● **WHAT YOU WILL DO**
Every entry, from the first to the last, should be written out exactly.

SUPPLIED RECORDS: Begin

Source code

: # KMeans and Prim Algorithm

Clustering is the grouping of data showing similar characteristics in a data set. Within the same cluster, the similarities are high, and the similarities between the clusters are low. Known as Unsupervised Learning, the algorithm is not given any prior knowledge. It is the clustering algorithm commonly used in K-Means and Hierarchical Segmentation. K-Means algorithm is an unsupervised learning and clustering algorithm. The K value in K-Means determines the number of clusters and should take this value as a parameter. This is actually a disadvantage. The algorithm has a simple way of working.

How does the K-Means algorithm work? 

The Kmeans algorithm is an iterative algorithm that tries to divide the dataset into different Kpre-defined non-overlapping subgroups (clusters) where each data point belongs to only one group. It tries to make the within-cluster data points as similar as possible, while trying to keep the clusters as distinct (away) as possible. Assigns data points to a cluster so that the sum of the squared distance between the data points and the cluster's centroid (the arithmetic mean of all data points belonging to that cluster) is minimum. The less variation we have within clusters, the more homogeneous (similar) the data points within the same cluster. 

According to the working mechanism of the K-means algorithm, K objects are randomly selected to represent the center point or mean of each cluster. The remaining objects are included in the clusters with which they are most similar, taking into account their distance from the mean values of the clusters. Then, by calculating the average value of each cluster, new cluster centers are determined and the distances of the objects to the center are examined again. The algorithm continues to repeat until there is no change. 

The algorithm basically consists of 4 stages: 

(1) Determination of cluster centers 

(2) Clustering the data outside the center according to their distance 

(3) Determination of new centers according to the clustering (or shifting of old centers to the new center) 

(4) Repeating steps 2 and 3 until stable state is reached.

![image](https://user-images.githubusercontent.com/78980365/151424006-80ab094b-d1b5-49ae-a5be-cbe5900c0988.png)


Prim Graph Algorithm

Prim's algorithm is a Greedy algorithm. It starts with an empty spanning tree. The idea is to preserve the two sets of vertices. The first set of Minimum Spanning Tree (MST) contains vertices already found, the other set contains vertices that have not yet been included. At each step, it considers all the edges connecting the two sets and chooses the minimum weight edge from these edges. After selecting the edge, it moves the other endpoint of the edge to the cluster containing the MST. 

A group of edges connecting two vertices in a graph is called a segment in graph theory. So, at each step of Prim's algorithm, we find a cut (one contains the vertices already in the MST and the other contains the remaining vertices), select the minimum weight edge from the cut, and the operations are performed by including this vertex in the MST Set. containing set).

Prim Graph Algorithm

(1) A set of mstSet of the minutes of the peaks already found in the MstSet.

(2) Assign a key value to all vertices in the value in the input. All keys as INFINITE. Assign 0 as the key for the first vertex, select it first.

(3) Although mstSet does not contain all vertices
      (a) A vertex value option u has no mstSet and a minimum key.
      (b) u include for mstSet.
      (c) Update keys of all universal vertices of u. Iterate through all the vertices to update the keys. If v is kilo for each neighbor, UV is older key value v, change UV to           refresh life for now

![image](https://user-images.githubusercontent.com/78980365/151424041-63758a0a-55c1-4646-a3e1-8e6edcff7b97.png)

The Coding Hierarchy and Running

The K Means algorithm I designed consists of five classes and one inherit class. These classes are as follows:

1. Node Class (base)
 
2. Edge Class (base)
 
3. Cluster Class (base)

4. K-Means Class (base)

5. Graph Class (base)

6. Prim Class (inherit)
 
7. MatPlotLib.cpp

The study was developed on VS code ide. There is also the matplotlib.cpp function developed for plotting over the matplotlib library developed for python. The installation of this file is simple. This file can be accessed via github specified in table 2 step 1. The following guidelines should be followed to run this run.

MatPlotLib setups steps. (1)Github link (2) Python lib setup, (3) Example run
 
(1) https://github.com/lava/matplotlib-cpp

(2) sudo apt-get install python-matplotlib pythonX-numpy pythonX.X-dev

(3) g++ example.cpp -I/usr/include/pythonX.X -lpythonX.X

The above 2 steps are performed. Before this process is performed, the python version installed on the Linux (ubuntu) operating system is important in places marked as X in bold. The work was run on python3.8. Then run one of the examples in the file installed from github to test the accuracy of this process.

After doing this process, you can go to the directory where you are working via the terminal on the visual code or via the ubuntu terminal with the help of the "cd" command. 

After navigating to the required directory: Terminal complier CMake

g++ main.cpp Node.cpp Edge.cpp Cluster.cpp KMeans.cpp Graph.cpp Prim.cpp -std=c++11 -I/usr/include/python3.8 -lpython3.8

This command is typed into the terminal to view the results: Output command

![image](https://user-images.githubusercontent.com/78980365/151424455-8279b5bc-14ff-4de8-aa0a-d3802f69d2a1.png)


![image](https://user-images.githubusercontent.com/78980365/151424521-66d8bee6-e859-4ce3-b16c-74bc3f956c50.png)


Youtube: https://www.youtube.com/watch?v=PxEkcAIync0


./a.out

SUPPLIED RECORDS: End

● **EXERCISE OUTPUT**
Source code

: # KMeans and Prim Algorithm

Clustering is the grouping of data showing similar characteristics in a data set. Within the same cluster, the similarities are high, and the similarities between the clusters are low. Known as Unsupervised Learning, the algorithm is not given any prior knowledge. It is the clustering algorithm commonly used in K-Means and Hierarchical Segmentation. K-Means algorithm is an unsupervised learning and clustering algorithm. The K value in K-Means determines the number of clusters and should take this value as a parameter. This is actually a disadvantage. The algorithm has a simple way of working.

How does the K-Means algorithm work? 

The Kmeans algorithm is an iterative algorithm that tries to divide the dataset into different Kpre-defined non-overlapping subgroups (clusters) where each data point belongs to only one group. It tries to make the within-cluster data points as similar as possible, while trying to keep the clusters as distinct (away) as possible. Assigns data points to a cluster so that the sum of the squared distance between the data points and the cluster's centroid (the arithmetic mean of all data points belonging to that cluster) is minimum. The less variation we have within clusters, the more homogeneous (similar) the data points within the same cluster. 

According to the working mechanism of the K-means algorithm, K objects are randomly selected to represent the center point or mean of each cluster. The remaining objects are included in the clusters with which they are most similar, taking into account their distance from the mean values of the clusters. Then, by calculating the average value of each cluster, new cluster centers are determined and the distances of the objects to the center are examined again. The algorithm continues to repeat until there is no change. 

The algorithm basically consists of 4 stages: 

(1) Determination of cluster centers 

(2) Clustering the data outside the center according to their distance 

(3) Determination of new centers according to the clustering (or shifting of old centers to the new center) 

(4) Repeating steps 2 and 3 until stable state is reached.

![image](https://user-images.githubusercontent.com/78980365/151424006-80ab094b-d1b5-49ae-a5be-cbe5900c0988.png)


Prim Graph Algorithm

Prim's algorithm is a Greedy algorithm. It starts with an empty spanning tree. The idea is to preserve the two sets of vertices. The first set of Minimum Spanning Tree (MST) contains vertices already found, the other set contains vertices that have not yet been included. At each step, it considers all the edges connecting the two sets and chooses the minimum weight edge from these edges. After selecting the edge, it moves the other endpoint of the edge to the cluster containing the MST. 

A group of edges connecting two vertices in a graph is called a segment in graph theory. So, at each step of Prim's algorithm, we find a cut (one contains the vertices already in the MST and the other contains the remaining vertices), select the minimum weight edge from the cut, and the operations are performed by including this vertex in the MST Set. containing set).

Prim Graph Algorithm

(1) A set of mstSet of the minutes of the peaks already found in the MstSet.

(2) Assign a key value to all vertices in the value in the input. All keys as INFINITE. Assign 0 as the key for the first vertex, select it first.

(3) Although mstSet does not contain all vertices
      (a) A vertex value option u has no mstSet and a minimum key.
      (b) u include for mstSet.
      (c) Update keys of all universal vertices of u. Iterate through all the vertices to update the keys. If v is kilo for each neighbor, UV is older key value v, change UV to           refresh life for now

![image](https://user-images.githubusercontent.com/78980365/151424041-63758a0a-55c1-4646-a3e1-8e6edcff7b97.png)

The Coding Hierarchy and Running

The K Means algorithm I designed consists of five classes and one inherit class. These classes are as follows:

1. Node Class (base)
 
2. Edge Class (base)
 
3. Cluster Class (base)

4. K-Means Class (base)

5. Graph Class (base)

6. Prim Class (inherit)
 
7. MatPlotLib.cpp

The study was developed on VS code ide. There is also the matplotlib.cpp function developed for plotting over the matplotlib library developed for python. The installation of this file is simple. This file can be accessed via github specified in table 2 step 1. The following guidelines should be followed to run this run.

MatPlotLib setups steps. (1)Github link (2) Python lib setup, (3) Example run
 
(1) https://github.com/lava/matplotlib-cpp

(2) sudo apt-get install python-matplotlib pythonX-numpy pythonX.X-dev

(3) g++ example.cpp -I/usr/include/pythonX.X -lpythonX.X

The above 2 steps are performed. Before this process is performed, the python version installed on the Linux (ubuntu) operating system is important in places marked as X in bold. The work was run on python3.8. Then run one of the examples in the file installed from github to test the accuracy of this process.

After doing this process, you can go to the directory where you are working via the terminal on the visual code or via the ubuntu terminal with the help of the "cd" command. 

After navigating to the required directory: Terminal complier CMake

g++ main.cpp Node.cpp Edge.cpp Cluster.cpp KMeans.cpp Graph.cpp Prim.cpp -std=c++11 -I/usr/include/python3.8 -lpython3.8

This command is typed into the terminal to view the results: Output command

![image](https://user-images.githubusercontent.com/78980365/151424455-8279b5bc-14ff-4de8-aa0a-d3802f69d2a1.png)


![image](https://user-images.githubusercontent.com/78980365/151424521-66d8bee6-e859-4ce3-b16c-74bc3f956c50.png)


Youtube: https://www.youtube.com/watch?v=PxEkcAIync0


./a.out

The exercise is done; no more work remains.